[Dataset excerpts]
★ ★ ★ ★
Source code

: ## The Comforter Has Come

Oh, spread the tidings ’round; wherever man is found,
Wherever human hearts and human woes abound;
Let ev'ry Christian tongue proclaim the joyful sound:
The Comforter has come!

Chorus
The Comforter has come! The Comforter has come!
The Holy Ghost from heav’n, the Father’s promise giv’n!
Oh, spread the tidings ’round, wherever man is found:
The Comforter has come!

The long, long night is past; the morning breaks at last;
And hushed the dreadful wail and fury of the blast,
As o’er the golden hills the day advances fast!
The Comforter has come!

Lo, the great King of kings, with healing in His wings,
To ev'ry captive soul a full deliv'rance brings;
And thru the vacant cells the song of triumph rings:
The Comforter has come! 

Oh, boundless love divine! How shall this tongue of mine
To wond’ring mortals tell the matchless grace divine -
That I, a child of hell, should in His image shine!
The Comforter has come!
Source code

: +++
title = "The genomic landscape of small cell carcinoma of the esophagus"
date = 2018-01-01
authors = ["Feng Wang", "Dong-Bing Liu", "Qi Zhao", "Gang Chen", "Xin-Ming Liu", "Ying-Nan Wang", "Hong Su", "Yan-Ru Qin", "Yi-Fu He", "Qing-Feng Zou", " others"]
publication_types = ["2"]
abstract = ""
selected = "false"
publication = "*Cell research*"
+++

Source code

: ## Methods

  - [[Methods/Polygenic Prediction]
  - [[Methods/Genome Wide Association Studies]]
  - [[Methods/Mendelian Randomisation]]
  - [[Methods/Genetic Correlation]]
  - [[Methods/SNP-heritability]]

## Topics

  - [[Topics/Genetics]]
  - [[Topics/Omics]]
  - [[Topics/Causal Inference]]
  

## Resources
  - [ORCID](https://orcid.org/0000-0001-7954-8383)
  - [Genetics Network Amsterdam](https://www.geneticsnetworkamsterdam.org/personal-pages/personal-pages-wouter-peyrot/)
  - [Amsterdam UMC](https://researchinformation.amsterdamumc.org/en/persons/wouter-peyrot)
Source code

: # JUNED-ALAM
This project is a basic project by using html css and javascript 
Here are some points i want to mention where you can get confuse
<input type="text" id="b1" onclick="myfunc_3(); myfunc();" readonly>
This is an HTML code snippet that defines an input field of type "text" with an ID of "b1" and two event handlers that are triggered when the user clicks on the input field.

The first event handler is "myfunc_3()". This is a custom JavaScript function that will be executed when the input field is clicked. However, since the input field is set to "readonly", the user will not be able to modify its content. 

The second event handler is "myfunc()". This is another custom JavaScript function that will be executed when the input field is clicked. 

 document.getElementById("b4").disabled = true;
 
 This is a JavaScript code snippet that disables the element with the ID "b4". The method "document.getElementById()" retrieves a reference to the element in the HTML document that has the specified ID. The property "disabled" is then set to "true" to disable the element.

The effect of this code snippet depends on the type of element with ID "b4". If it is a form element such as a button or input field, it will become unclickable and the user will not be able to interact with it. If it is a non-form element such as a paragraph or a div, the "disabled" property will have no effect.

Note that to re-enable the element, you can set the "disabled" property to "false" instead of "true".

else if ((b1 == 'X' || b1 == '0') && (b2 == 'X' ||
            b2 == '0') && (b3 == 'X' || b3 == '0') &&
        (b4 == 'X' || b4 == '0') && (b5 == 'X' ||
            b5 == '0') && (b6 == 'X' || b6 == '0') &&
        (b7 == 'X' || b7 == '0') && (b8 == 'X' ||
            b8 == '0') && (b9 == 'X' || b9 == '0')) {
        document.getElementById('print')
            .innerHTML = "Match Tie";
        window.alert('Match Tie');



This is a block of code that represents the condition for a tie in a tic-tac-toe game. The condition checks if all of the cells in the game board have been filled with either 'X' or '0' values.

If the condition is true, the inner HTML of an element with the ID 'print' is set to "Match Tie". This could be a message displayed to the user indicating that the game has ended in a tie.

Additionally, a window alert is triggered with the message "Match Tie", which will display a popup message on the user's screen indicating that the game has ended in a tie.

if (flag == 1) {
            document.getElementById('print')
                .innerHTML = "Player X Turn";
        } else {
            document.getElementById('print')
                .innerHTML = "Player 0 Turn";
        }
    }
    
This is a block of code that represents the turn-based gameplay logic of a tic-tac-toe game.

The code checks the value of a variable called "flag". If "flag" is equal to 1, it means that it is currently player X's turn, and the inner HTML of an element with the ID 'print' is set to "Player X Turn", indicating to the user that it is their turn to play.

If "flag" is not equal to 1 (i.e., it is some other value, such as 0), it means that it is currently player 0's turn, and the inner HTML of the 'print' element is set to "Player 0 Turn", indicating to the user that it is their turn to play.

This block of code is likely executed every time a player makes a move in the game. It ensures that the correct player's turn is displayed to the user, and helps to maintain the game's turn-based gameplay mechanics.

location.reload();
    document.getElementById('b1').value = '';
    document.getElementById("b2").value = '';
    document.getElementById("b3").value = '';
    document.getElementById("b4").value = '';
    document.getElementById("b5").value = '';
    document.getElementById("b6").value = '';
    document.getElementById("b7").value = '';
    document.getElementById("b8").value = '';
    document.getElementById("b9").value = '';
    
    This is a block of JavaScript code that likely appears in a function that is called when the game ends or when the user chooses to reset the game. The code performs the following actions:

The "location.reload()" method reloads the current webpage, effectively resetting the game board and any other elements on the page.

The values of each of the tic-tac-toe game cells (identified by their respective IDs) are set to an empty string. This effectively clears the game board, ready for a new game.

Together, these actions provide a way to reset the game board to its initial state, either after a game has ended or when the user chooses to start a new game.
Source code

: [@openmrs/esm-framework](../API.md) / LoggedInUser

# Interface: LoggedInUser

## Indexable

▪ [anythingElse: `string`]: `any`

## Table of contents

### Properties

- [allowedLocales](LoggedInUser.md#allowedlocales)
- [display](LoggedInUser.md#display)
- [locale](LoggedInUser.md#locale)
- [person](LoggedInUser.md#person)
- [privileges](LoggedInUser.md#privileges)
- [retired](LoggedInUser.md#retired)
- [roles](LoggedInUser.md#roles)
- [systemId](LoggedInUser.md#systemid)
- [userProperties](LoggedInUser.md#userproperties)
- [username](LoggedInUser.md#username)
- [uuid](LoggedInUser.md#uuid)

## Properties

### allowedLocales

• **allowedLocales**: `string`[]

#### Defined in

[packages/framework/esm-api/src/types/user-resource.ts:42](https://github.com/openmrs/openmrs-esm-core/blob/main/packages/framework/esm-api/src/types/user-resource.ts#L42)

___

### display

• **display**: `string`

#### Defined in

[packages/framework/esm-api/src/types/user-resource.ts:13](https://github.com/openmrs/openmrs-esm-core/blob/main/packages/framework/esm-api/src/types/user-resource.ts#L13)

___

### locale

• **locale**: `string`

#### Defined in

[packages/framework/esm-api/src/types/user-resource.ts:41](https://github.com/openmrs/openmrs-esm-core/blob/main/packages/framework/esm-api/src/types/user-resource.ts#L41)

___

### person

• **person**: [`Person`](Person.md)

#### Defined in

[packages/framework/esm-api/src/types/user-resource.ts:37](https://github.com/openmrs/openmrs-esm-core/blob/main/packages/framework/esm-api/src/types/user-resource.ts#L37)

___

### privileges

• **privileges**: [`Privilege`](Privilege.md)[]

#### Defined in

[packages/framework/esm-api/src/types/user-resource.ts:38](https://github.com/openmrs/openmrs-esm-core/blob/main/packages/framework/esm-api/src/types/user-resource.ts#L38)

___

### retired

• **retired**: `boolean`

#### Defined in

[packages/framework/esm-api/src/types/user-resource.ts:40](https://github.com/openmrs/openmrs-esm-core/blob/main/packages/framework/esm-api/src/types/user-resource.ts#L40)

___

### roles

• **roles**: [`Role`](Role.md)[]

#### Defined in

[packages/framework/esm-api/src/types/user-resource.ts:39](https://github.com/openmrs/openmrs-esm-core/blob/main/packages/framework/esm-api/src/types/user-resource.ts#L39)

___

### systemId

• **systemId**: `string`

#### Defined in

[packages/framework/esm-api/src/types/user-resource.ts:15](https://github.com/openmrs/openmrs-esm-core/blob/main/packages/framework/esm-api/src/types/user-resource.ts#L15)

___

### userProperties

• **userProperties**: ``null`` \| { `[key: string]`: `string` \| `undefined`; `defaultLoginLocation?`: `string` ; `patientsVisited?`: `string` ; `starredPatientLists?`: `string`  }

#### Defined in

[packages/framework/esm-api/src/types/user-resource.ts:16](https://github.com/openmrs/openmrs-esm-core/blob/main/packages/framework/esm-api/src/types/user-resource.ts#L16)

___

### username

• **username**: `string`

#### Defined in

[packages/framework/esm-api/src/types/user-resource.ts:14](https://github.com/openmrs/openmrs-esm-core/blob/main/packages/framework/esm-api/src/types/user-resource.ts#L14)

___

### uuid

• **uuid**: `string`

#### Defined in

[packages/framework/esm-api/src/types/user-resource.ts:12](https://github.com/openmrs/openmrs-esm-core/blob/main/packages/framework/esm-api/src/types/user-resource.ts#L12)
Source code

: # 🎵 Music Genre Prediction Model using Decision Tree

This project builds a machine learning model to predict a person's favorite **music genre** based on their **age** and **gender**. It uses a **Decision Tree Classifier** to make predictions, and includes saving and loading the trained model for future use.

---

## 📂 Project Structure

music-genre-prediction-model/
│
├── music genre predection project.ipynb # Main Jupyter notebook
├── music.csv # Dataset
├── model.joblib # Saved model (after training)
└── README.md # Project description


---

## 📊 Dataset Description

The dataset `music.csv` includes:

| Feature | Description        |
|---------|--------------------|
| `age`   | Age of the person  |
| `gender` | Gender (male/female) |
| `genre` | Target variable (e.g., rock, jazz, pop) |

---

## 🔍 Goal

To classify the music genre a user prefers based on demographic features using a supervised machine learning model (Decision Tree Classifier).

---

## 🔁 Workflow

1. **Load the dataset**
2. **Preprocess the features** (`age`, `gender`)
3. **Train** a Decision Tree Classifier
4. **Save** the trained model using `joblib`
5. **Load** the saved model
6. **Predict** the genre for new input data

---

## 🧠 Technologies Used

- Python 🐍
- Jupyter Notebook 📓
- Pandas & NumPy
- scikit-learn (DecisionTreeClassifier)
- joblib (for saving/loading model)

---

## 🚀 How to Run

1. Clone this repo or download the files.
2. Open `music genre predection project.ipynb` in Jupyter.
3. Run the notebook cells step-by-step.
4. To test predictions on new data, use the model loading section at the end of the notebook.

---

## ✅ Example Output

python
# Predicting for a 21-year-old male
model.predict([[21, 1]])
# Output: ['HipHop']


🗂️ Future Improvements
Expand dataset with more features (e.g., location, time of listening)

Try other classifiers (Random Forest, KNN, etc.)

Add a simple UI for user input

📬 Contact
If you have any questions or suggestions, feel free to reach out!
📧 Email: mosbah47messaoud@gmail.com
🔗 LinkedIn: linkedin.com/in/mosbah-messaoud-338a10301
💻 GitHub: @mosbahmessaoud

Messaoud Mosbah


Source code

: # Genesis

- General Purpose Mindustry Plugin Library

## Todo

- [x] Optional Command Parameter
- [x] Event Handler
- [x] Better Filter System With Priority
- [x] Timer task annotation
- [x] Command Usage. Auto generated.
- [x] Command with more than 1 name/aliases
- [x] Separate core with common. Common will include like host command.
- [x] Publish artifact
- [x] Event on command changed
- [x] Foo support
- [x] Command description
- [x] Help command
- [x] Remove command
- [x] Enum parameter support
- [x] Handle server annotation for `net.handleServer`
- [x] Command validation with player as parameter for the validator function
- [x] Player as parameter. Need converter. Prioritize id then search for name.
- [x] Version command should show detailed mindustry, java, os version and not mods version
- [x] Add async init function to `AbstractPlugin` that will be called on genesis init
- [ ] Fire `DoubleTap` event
★ ★ ★ ★
What this task involves
Working through the records, find each line containing the word "checks" and copy it.

Task output
This is a block of code that represents the condition for a tie in a tic-tac-toe game. The condition checks if all of the cells in the game board have been filled with either 'X' or '0' values.
The code checks the value of a variable called "flag". If "flag" is equal to 1, it means that it is currently player X's turn, and the inner HTML of an element with the ID 'print' is set to "Player X Turn", indicating to the user that it is their turn to play.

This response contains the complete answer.